» **What the exercise asks**:
Find and copy the lines in the records beneath this task that contain the word "call".

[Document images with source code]

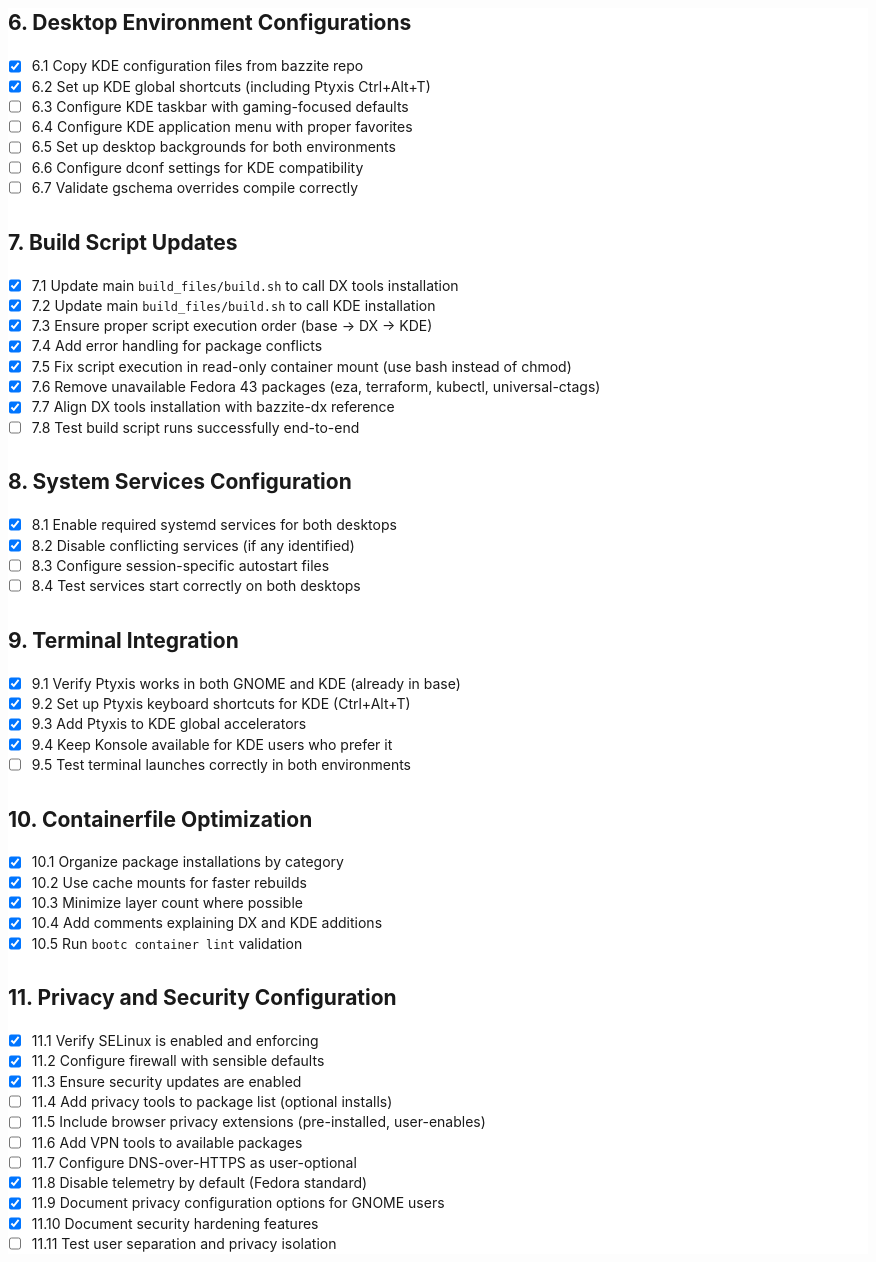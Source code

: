 ## 6. Desktop Environment Configurations

- [x] 6.1 Copy KDE configuration files from bazzite repo
- [x] 6.2 Set up KDE global shortcuts (including Ptyxis Ctrl+Alt+T)
- [ ] 6.3 Configure KDE taskbar with gaming-focused defaults
- [ ] 6.4 Configure KDE application menu with proper favorites
- [ ] 6.5 Set up desktop backgrounds for both environments
- [ ] 6.6 Configure dconf settings for KDE compatibility
- [ ] 6.7 Validate gschema overrides compile correctly

## 7. Build Script Updates

- [x] 7.1 Update main `build_files/build.sh` to call DX tools installation
- [x] 7.2 Update main `build_files/build.sh` to call KDE installation  
- [x] 7.3 Ensure proper script execution order (base → DX → KDE)
- [x] 7.4 Add error handling for package conflicts
- [x] 7.5 Fix script execution in read-only container mount (use bash instead of chmod)
- [x] 7.6 Remove unavailable Fedora 43 packages (eza, terraform, kubectl, universal-ctags)
- [x] 7.7 Align DX tools installation with bazzite-dx reference
- [ ] 7.8 Test build script runs successfully end-to-end

## 8. System Services Configuration

- [x] 8.1 Enable required systemd services for both desktops
- [x] 8.2 Disable conflicting services (if any identified)
- [ ] 8.3 Configure session-specific autostart files
- [ ] 8.4 Test services start correctly on both desktops

## 9. Terminal Integration

- [x] 9.1 Verify Ptyxis works in both GNOME and KDE (already in base)
- [x] 9.2 Set up Ptyxis keyboard shortcuts for KDE (Ctrl+Alt+T)
- [x] 9.3 Add Ptyxis to KDE global accelerators
- [x] 9.4 Keep Konsole available for KDE users who prefer it
- [ ] 9.5 Test terminal launches correctly in both environments

## 10. Containerfile Optimization

- [x] 10.1 Organize package installations by category
- [x] 10.2 Use cache mounts for faster rebuilds
- [x] 10.3 Minimize layer count where possible
- [x] 10.4 Add comments explaining DX and KDE additions
- [x] 10.5 Run `bootc container lint` validation

## 11. Privacy and Security Configuration

- [x] 11.1 Verify SELinux is enabled and enforcing
- [x] 11.2 Configure firewall with sensible defaults
- [x] 11.3 Ensure security updates are enabled
- [ ] 11.4 Add privacy tools to package list (optional installs)
- [ ] 11.5 Include browser privacy extensions (pre-installed, user-enables)
- [ ] 11.6 Add VPN tools to available packages
- [ ] 11.7 Configure DNS-over-HTTPS as user-optional
- [x] 11.8 Disable telemetry by default (Fedora standard)
- [x] 11.9 Document privacy configuration options for GNOME users
- [x] 11.10 Document security hardening features
- [ ] 11.11 Test user separation and privacy isolation
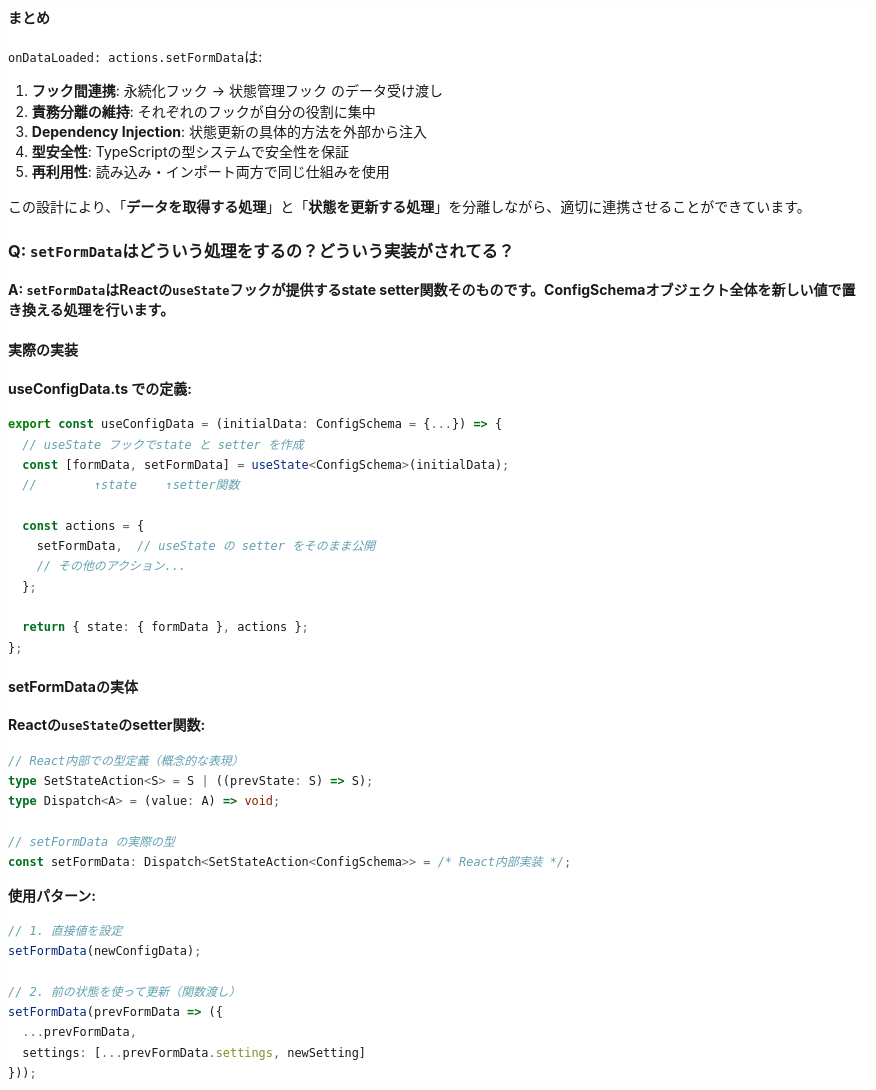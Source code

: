 #### まとめ

`onDataLoaded: actions.setFormData`は:

1. **フック間連携**: 永続化フック → 状態管理フック のデータ受け渡し
2. **責務分離の維持**: それぞれのフックが自分の役割に集中
3. **Dependency Injection**: 状態更新の具体的方法を外部から注入
4. **型安全性**: TypeScriptの型システムで安全性を保証
5. **再利用性**: 読み込み・インポート両方で同じ仕組みを使用

この設計により、「**データを取得する処理**」と「**状態を更新する処理**」を分離しながら、適切に連携させることができています。

### Q: `setFormData`はどういう処理をするの？どういう実装がされてる？

**A: `setFormData`はReactの`useState`フックが提供するstate setter関数そのものです。ConfigSchemaオブジェクト全体を新しい値で置き換える処理を行います。**

#### 実際の実装

**useConfigData.ts での定義:**
```typescript
export const useConfigData = (initialData: ConfigSchema = {...}) => {
  // useState フックでstate と setter を作成
  const [formData, setFormData] = useState<ConfigSchema>(initialData);
  //        ↑state    ↑setter関数
  
  const actions = {
    setFormData,  // useState の setter をそのまま公開
    // その他のアクション...
  };
  
  return { state: { formData }, actions };
};
```

#### setFormDataの実体

**Reactの`useState`のsetter関数:**
```typescript
// React内部での型定義（概念的な表現）
type SetStateAction<S> = S | ((prevState: S) => S);
type Dispatch<A> = (value: A) => void;

// setFormData の実際の型
const setFormData: Dispatch<SetStateAction<ConfigSchema>> = /* React内部実装 */;
```

**使用パターン:**
```typescript
// 1. 直接値を設定
setFormData(newConfigData);

// 2. 前の状態を使って更新（関数渡し）
setFormData(prevFormData => ({
  ...prevFormData,
  settings: [...prevFormData.settings, newSetting]
}));
```
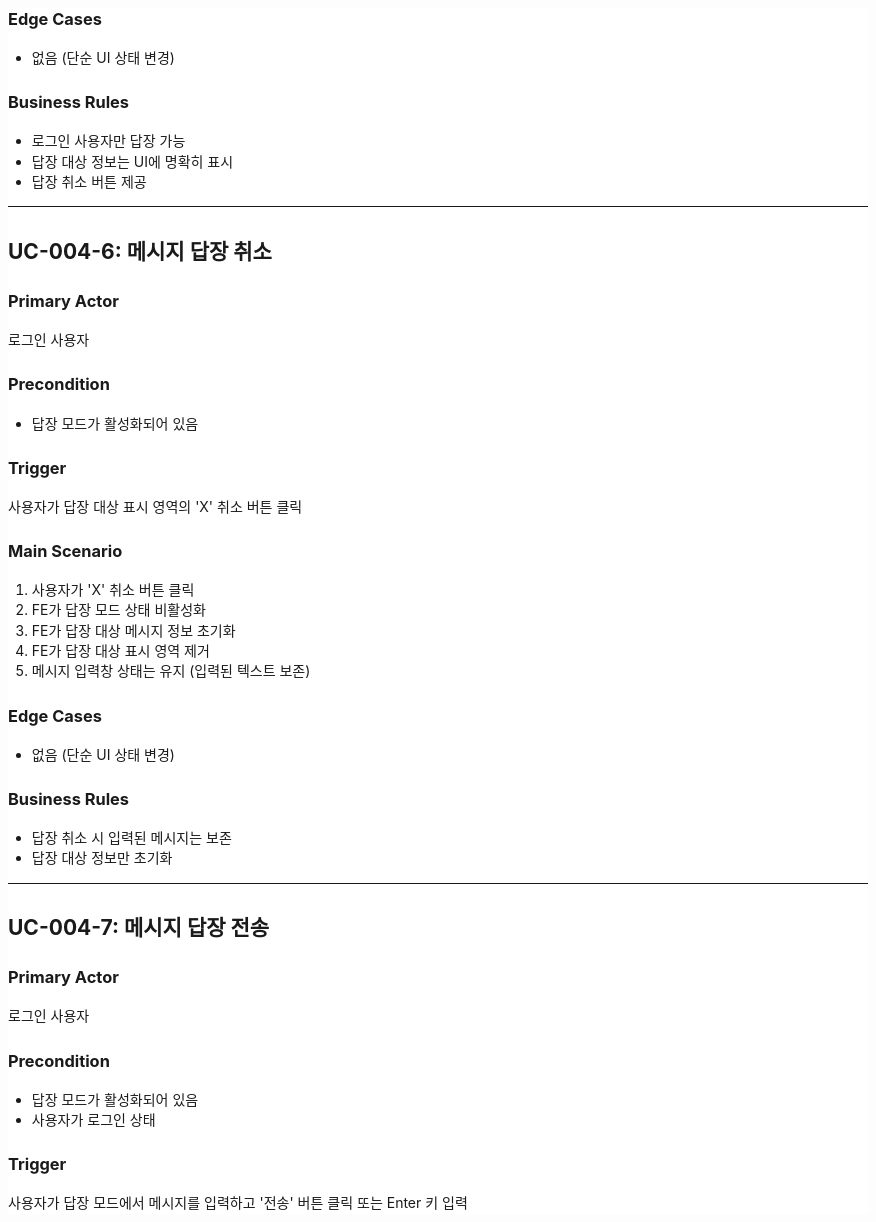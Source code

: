 
### Edge Cases
- 없음 (단순 UI 상태 변경)

### Business Rules
- 로그인 사용자만 답장 가능
- 답장 대상 정보는 UI에 명확히 표시
- 답장 취소 버튼 제공

---

## UC-004-6: 메시지 답장 취소

### Primary Actor
로그인 사용자

### Precondition
- 답장 모드가 활성화되어 있음

### Trigger
사용자가 답장 대상 표시 영역의 'X' 취소 버튼 클릭

### Main Scenario
1. 사용자가 'X' 취소 버튼 클릭
2. FE가 답장 모드 상태 비활성화
3. FE가 답장 대상 메시지 정보 초기화
4. FE가 답장 대상 표시 영역 제거
5. 메시지 입력창 상태는 유지 (입력된 텍스트 보존)

### Edge Cases
- 없음 (단순 UI 상태 변경)

### Business Rules
- 답장 취소 시 입력된 메시지는 보존
- 답장 대상 정보만 초기화

---

## UC-004-7: 메시지 답장 전송

### Primary Actor
로그인 사용자

### Precondition
- 답장 모드가 활성화되어 있음
- 사용자가 로그인 상태

### Trigger
사용자가 답장 모드에서 메시지를 입력하고 '전송' 버튼 클릭 또는 Enter 키 입력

» **Expected answer**:
- [x] 7.1 Update main `build_files/build.sh` to call DX tools installation
- [x] 7.2 Update main `build_files/build.sh` to call KDE installation  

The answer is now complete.